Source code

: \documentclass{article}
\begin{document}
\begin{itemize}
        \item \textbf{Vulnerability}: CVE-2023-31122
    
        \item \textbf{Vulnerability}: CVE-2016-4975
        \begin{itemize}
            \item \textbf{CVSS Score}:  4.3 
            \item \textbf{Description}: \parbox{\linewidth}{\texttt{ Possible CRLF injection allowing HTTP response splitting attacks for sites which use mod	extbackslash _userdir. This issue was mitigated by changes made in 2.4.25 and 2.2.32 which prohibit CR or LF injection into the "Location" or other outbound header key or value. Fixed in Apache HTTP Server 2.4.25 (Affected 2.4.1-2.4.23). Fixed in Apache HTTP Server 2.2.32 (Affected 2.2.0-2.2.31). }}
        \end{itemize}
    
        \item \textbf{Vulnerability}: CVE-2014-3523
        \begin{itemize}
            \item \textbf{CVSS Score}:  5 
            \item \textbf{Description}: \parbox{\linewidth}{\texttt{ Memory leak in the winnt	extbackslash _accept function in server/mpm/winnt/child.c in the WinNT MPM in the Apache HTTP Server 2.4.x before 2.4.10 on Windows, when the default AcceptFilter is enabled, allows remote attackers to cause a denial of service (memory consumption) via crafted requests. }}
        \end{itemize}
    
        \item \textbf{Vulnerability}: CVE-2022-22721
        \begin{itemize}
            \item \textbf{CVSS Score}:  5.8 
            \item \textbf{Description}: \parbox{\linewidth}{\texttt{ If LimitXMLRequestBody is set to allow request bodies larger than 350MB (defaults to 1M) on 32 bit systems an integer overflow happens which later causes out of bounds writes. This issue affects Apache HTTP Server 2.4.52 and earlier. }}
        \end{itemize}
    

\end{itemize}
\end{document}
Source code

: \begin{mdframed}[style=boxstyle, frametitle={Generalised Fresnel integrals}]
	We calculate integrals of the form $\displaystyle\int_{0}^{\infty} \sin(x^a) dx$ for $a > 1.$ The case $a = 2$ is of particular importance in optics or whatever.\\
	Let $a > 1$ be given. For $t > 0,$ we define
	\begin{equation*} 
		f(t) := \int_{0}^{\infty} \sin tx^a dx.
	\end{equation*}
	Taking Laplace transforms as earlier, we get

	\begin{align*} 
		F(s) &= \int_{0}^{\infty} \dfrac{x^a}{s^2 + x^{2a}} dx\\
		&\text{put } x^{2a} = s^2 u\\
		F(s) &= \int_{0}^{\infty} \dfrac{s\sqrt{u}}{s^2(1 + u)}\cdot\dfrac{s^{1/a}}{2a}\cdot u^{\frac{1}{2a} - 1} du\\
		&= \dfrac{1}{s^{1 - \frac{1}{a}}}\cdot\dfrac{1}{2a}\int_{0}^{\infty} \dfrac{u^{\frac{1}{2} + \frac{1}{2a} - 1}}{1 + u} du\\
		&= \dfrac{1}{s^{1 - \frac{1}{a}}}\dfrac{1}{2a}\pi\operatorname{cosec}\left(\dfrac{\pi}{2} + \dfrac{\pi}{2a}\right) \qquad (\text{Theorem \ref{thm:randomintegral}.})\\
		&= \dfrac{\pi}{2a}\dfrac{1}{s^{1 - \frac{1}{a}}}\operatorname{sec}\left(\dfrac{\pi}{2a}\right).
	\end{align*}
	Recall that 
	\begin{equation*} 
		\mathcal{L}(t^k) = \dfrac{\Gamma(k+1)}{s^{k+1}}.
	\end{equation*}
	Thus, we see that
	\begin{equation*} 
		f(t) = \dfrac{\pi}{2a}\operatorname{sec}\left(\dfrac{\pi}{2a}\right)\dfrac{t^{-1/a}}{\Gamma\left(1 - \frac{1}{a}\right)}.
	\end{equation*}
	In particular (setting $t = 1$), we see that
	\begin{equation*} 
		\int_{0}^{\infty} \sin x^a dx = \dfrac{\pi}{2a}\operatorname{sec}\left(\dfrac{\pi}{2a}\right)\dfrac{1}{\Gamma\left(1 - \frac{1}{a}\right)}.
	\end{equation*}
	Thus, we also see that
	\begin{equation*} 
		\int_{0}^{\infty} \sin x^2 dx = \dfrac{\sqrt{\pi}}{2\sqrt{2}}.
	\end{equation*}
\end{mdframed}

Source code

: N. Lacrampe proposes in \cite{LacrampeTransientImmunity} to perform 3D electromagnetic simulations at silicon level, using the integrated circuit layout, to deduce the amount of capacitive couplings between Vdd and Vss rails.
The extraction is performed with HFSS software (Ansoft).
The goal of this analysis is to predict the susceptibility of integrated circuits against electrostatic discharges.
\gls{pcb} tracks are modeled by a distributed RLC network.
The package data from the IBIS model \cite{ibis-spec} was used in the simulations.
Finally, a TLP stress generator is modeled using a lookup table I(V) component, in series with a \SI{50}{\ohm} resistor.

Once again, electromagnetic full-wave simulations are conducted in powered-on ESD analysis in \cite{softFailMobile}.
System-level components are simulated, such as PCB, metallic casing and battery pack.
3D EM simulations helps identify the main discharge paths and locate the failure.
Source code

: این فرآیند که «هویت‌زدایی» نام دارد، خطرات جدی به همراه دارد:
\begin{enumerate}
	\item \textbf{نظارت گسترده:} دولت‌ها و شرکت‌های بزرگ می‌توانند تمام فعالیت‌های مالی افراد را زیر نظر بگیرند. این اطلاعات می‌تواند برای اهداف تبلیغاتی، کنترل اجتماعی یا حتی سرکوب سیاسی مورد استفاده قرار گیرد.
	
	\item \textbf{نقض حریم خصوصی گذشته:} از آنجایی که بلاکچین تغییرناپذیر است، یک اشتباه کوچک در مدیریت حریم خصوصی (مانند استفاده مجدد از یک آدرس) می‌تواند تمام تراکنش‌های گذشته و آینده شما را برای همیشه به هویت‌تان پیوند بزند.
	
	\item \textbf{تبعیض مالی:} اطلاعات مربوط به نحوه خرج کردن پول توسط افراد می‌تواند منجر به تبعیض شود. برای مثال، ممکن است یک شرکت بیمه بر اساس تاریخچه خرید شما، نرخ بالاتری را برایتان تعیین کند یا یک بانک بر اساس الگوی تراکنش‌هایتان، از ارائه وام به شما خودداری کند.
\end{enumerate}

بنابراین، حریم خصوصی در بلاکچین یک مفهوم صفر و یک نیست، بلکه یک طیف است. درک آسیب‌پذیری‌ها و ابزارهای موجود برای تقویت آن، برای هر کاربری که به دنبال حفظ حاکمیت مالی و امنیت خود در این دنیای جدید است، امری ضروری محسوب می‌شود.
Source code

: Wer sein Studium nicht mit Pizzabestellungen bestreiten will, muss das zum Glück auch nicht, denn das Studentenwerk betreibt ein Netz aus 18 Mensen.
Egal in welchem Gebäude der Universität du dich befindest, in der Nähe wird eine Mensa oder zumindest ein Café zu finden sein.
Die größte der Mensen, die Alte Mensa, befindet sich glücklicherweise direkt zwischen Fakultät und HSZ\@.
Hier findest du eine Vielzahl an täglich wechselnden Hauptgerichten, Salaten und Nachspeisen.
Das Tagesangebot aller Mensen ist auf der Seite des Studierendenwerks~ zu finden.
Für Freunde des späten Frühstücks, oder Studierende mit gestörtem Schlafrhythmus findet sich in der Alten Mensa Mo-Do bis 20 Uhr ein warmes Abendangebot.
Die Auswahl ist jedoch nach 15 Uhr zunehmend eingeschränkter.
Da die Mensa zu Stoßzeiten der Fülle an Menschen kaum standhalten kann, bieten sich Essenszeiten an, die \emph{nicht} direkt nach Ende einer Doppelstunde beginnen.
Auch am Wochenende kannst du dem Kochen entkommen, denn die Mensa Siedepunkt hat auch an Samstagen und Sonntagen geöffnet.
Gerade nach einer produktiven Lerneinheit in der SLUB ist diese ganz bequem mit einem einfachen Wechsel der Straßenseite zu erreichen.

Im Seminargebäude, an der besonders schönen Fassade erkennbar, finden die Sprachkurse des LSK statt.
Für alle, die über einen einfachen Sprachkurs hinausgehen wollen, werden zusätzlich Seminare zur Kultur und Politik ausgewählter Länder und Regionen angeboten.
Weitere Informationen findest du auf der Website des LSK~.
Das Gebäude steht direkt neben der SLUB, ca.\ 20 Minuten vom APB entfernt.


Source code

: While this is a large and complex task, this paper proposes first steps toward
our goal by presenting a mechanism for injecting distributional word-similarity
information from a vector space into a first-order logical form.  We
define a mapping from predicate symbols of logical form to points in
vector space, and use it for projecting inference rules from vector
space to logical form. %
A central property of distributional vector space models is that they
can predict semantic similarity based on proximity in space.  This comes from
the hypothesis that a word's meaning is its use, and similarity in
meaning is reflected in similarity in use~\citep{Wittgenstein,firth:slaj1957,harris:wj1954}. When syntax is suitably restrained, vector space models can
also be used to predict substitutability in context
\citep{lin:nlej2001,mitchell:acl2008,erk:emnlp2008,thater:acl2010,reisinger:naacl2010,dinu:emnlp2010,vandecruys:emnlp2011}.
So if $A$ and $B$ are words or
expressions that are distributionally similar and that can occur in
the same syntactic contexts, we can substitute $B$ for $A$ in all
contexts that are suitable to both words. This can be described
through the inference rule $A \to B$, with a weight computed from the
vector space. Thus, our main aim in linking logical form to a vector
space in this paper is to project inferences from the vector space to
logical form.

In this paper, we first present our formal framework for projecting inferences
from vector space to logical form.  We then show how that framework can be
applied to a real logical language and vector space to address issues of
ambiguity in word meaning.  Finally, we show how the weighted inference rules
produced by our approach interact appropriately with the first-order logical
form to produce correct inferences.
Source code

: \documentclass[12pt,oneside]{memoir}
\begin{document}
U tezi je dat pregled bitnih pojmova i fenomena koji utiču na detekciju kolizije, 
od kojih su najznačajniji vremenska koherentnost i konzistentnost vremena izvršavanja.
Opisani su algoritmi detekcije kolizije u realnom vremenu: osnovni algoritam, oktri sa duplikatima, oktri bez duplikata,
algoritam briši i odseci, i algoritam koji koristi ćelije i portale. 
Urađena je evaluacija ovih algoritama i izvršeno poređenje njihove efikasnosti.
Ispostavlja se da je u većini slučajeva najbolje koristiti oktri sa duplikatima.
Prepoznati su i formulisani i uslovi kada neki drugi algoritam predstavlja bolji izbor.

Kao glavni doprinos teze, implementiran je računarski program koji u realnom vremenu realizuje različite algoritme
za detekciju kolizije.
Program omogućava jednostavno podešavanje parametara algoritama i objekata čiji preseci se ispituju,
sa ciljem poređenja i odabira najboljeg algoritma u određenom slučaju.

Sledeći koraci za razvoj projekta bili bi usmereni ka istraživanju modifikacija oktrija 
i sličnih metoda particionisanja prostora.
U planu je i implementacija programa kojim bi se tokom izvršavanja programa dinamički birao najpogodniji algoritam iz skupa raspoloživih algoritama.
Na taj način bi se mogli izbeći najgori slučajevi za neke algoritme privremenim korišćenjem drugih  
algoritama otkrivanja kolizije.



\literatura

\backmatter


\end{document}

▶ _WORK ORDER_
Select from the material above each line in which the string "هویت" appears, and list those lines.

▶ _SOLUTION TO THIS TASK_
: این فرآیند که «هویت‌زدایی» نام دارد، خطرات جدی به همراه دارد:
	\item \textbf{نقض حریم خصوصی گذشته:} از آنجایی که بلاکچین تغییرناپذیر است، یک اشتباه کوچک در مدیریت حریم خصوصی (مانند استفاده مجدد از یک آدرس) می‌تواند تمام تراکنش‌های گذشته و آینده شما را برای همیشه به هویت‌تان پیوند بزند.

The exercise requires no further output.